Rep. Cathy McMorris Rodgers, a Republican from Washington state, said two of three new businesses were started by women and that GOP presidential candidate Mitt Romney best understood how to get the economy back on track.
“We have had the longest of high unemployment since the Great Depression,” Rodgers said at a news confernce with Rep.
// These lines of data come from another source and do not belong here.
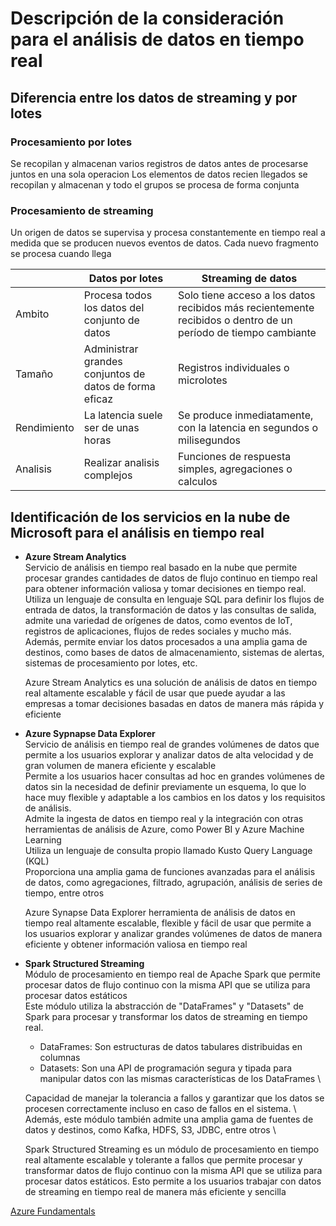 # Descripción de la consideración para el análisis de datos en tiempo real

## Diferencia entre los datos de streaming y por lotes

### Procesamiento por lotes
Se recopilan y almacenan varios registros de datos antes de procesarse juntos en una sola operacion
Los elementos de datos recien llegados se recopilan y almacenan y todo el grupos se procesa de forma conjunta

### Procesamiento de streaming
Un origen de datos se supervisa y procesa constantemente en tiempo real a medida que se producen nuevos eventos de datos.
Cada nuevo fragmento se procesa cuando llega

|               | Datos por lotes | Streaming de datos |
| ------------- | --------------- | ------------------ |
| Ambito | Procesa todos los datos del conjunto de datos |  Solo tiene acceso a los datos recibidos más recientemente recibidos o dentro de un período de tiempo cambiante |
| Tamaño | Administrar grandes conjuntos de datos de forma eficaz | Registros individuales o microlotes |
| Rendimiento | La latencia suele ser de unas horas | Se produce inmediatamente, con la latencia en segundos o milisegundos |
| Analisis | Realizar analisis complejos | Funciones de respuesta simples, agregaciones o calculos |

## Identificación de los servicios en la nube de Microsoft para el análisis en tiempo real
- **Azure Stream Analytics** \
Servicio de análisis en tiempo real basado en la nube que permite procesar grandes cantidades de datos de flujo continuo en tiempo real para obtener información valiosa 
y tomar decisiones en tiempo real. \
Utiliza un lenguaje de consulta en lenguaje SQL para definir los flujos de entrada de datos, la transformación de datos y las 
consultas de salida, admite una variedad de orígenes de datos, como eventos de IoT, registros de aplicaciones, flujos de redes sociales y mucho más. \
Además, permite enviar los datos procesados a una amplia gama de destinos, como bases de datos de almacenamiento, sistemas de alertas, sistemas de procesamiento por lotes, etc. 

    Azure Stream Analytics es una solución de análisis de datos en tiempo real altamente escalable y fácil de usar que puede ayudar a las empresas a tomar decisiones basadas en datos de manera más rápida y eficiente

- **Azure Sypnapse Data Explorer** \
Servicio de análisis en tiempo real de grandes volúmenes de datos que permite a los usuarios explorar y analizar datos de alta velocidad y de gran volumen de manera 
eficiente y escalable \
Permite a los usuarios hacer consultas ad hoc en grandes volúmenes de datos sin la necesidad de definir previamente un esquema, 
lo que lo hace muy flexible y adaptable a los cambios en los datos y los requisitos de análisis. \
Admite la ingesta de datos en tiempo real y la integración con otras herramientas de análisis de Azure, como Power BI y Azure Machine Learning \
Utiliza un lenguaje de consulta propio llamado Kusto Query Language (KQL) \
Proporciona una amplia gama de funciones avanzadas para el análisis de datos, como agregaciones, filtrado, agrupación, análisis de series de tiempo, entre otros 

    Azure Synapse Data Explorer herramienta de análisis de datos en tiempo real altamente escalable, flexible y fácil de usar que permite a los usuarios explorar y 
    analizar grandes volúmenes de datos de manera eficiente y obtener información valiosa en tiempo real

- **Spark Structured Streaming** \
Módulo de procesamiento en tiempo real de Apache Spark que permite procesar datos de flujo continuo con la misma API que se utiliza para procesar datos estáticos \
Este módulo utiliza la abstracción de "DataFrames" y "Datasets" de Spark para procesar y transformar los datos de streaming en tiempo real. 
    - DataFrames: Son estructuras de datos tabulares distribuidas en columnas
    - Datasets: Son una API de programación segura y tipada para manipular datos con las mismas características de los DataFrames \
    
    Capacidad de manejar la tolerancia a fallos y garantizar que los datos se procesen correctamente incluso en caso de fallos en el sistema. \ Además, este módulo también admite una amplia gama de fuentes de datos y destinos, como Kafka, HDFS, S3, JDBC, entre otros \

    Spark Structured Streaming es un módulo de procesamiento en tiempo real altamente escalable y tolerante a fallos que permite procesar y transformar datos de flujo continuo con la misma API que se utiliza para procesar datos estáticos. Esto permite a los usuarios trabajar con datos de streaming en tiempo real de manera más eficiente y sencilla

[Azure Fundamentals](../README.md)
Renee Ellmers of Dunn. “Fifty percent of our college graduates are either unemployed or underemployed.''
Carrie Peele, founder of blue Diamond Limousine said the rising gas prices under the Obama administration was “killing our industry.”
Outside the news conference at GOP headquarters, about 10 picketers marched holding signs and chanted slogans saying that Democrats stand for women's equality.
Later, Rodgers attended a fund raiser for Ellmers at Seaboard 18 restaurant.
Before the Republican event, the Democrats held a dueling news conference at The Cupcake Shoppe, in which they criticized Republican efforts to block legislation that would help women such as the Paycheck Fairness Act.
“Not one Republican U.S. Senator voted for it,'' said state Treasurer Janet Cowell. “It is important that all women, all North Carolinians have the same opportunities to be financially stable, support their families and plan for a secure future.''
C.J. Scarlet, CEO of Roving Coach International of Clayton, said Romney failed to support the paycheck act that would have helped women.
But Rodgers, when asked about it later, said the bill would have mainly helped trial lawyers. She said she favored income equality for women, but that the paycheckbill was not the right approach.